---------- Supplied data

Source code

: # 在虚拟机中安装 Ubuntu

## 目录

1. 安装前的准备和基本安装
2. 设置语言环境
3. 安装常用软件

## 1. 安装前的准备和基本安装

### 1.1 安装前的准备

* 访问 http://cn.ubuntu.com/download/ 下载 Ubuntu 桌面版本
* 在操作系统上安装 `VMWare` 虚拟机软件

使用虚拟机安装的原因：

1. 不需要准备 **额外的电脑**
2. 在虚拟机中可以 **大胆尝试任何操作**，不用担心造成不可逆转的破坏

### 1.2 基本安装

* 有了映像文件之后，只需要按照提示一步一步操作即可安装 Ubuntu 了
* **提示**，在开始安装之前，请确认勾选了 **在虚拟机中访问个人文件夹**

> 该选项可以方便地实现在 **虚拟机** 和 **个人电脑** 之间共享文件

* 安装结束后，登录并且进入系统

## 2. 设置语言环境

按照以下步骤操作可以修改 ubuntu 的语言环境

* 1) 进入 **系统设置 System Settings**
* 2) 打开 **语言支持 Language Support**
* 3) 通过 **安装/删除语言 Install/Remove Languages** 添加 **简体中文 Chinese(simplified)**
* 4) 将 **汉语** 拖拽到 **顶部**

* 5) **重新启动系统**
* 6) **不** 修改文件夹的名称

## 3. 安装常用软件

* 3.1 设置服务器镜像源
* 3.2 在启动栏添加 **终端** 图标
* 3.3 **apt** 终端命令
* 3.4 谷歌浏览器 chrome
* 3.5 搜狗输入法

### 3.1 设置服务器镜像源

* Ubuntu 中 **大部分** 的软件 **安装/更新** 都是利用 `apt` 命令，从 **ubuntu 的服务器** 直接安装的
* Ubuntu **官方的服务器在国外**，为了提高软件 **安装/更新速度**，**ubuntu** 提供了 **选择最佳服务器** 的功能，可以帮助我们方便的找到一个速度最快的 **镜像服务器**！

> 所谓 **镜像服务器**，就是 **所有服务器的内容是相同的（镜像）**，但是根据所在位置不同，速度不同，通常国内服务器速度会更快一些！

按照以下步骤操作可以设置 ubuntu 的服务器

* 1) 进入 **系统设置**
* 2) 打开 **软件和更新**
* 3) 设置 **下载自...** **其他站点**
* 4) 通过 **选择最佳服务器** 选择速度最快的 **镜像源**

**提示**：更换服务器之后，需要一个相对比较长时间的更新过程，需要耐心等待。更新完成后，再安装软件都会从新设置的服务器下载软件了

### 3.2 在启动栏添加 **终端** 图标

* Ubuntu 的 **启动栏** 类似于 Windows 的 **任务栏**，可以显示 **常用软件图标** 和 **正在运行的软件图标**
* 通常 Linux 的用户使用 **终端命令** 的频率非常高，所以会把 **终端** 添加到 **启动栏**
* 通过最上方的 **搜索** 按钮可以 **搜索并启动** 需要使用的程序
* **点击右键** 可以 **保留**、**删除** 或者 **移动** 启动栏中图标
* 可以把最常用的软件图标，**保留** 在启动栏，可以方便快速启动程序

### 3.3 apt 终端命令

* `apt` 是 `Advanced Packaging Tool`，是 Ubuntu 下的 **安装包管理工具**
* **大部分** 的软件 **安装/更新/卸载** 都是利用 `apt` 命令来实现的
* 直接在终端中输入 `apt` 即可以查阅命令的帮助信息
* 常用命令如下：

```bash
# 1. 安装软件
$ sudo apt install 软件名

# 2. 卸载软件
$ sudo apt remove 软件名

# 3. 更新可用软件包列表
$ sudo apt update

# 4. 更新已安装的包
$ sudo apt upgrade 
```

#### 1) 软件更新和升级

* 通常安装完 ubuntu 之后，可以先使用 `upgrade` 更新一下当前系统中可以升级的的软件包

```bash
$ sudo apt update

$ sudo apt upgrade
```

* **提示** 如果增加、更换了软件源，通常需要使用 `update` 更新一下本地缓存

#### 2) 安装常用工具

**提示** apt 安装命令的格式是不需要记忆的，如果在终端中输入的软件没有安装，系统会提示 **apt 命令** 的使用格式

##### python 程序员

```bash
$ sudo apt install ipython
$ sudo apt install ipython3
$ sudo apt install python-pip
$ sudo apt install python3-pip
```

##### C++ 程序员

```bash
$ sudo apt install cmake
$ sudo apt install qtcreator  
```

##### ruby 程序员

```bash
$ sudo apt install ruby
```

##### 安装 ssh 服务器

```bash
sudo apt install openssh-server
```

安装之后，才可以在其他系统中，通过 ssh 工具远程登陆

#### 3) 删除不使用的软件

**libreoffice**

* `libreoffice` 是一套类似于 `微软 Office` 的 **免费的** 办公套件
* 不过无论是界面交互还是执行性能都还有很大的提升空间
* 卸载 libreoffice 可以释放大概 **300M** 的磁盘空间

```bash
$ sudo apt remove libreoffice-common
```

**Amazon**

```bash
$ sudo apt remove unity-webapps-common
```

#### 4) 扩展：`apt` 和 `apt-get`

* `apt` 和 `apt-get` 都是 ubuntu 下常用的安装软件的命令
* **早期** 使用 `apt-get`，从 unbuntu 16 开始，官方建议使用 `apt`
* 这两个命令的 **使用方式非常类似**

--------------------
---------- Supplied data

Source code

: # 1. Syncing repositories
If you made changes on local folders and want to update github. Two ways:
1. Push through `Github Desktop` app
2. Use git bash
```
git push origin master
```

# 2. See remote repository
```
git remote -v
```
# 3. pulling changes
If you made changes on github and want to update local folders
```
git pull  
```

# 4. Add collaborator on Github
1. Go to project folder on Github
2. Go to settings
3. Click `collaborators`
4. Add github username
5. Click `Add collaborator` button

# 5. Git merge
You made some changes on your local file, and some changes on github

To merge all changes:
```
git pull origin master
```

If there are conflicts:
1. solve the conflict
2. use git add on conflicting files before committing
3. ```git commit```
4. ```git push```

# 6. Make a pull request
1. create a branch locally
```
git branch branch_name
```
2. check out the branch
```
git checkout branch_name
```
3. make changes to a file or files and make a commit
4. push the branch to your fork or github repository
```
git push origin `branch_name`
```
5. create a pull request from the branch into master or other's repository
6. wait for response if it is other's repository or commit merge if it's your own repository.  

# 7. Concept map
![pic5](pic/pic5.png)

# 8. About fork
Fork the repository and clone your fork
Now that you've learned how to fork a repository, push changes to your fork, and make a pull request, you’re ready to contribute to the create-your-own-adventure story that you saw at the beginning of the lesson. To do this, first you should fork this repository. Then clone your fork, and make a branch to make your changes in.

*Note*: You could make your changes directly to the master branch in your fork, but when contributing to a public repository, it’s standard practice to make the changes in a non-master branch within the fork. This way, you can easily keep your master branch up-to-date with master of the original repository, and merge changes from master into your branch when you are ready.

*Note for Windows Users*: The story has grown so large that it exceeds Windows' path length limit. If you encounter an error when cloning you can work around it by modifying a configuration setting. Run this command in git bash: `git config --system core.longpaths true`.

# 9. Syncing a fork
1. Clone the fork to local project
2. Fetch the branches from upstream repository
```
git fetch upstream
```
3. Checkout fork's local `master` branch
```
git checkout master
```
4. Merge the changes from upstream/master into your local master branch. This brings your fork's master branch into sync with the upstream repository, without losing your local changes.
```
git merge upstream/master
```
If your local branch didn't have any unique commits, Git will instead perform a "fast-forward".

--------------------
---------- Supplied data

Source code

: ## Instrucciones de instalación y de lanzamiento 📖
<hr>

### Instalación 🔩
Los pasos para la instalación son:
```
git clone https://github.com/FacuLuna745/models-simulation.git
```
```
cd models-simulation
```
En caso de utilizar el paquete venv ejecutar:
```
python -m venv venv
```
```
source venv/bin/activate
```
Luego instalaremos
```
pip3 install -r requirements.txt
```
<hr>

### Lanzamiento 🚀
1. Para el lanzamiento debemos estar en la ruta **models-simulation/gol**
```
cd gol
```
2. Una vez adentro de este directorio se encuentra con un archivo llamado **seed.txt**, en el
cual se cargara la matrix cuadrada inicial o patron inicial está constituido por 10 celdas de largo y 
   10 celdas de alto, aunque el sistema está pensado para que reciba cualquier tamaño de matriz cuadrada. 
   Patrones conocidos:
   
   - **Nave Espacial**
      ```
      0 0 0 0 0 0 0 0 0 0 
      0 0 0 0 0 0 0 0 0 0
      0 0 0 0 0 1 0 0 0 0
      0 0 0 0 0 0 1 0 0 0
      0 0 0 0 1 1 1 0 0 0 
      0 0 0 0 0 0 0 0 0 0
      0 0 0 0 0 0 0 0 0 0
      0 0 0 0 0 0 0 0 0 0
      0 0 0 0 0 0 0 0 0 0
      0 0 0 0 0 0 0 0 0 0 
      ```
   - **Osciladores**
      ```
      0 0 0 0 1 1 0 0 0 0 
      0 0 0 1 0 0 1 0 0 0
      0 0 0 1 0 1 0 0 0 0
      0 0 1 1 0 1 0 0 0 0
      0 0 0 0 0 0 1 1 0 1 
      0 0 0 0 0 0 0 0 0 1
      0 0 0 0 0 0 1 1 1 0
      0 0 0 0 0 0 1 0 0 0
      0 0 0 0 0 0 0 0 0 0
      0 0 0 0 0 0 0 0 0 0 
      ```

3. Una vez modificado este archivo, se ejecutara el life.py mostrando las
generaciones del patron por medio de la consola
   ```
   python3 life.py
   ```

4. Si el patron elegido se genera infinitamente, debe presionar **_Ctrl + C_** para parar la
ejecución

--------------------

§ Your task: Return every line in the records that includes the string "ready".

§ Result of this task:
Now that you've learned how to fork a repository, push changes to your fork, and make a pull request, you’re ready to contribute to the create-your-own-adventure story that you saw at the beginning of the lesson. To do this, first you should fork this repository. Then clone your fork, and make a branch to make your changes in.
*Note*: You could make your changes directly to the master branch in your fork, but when contributing to a public repository, it’s standard practice to make the changes in a non-master branch within the fork. This way, you can easily keep your master branch up-to-date with master of the original repository, and merge changes from master into your branch when you are ready.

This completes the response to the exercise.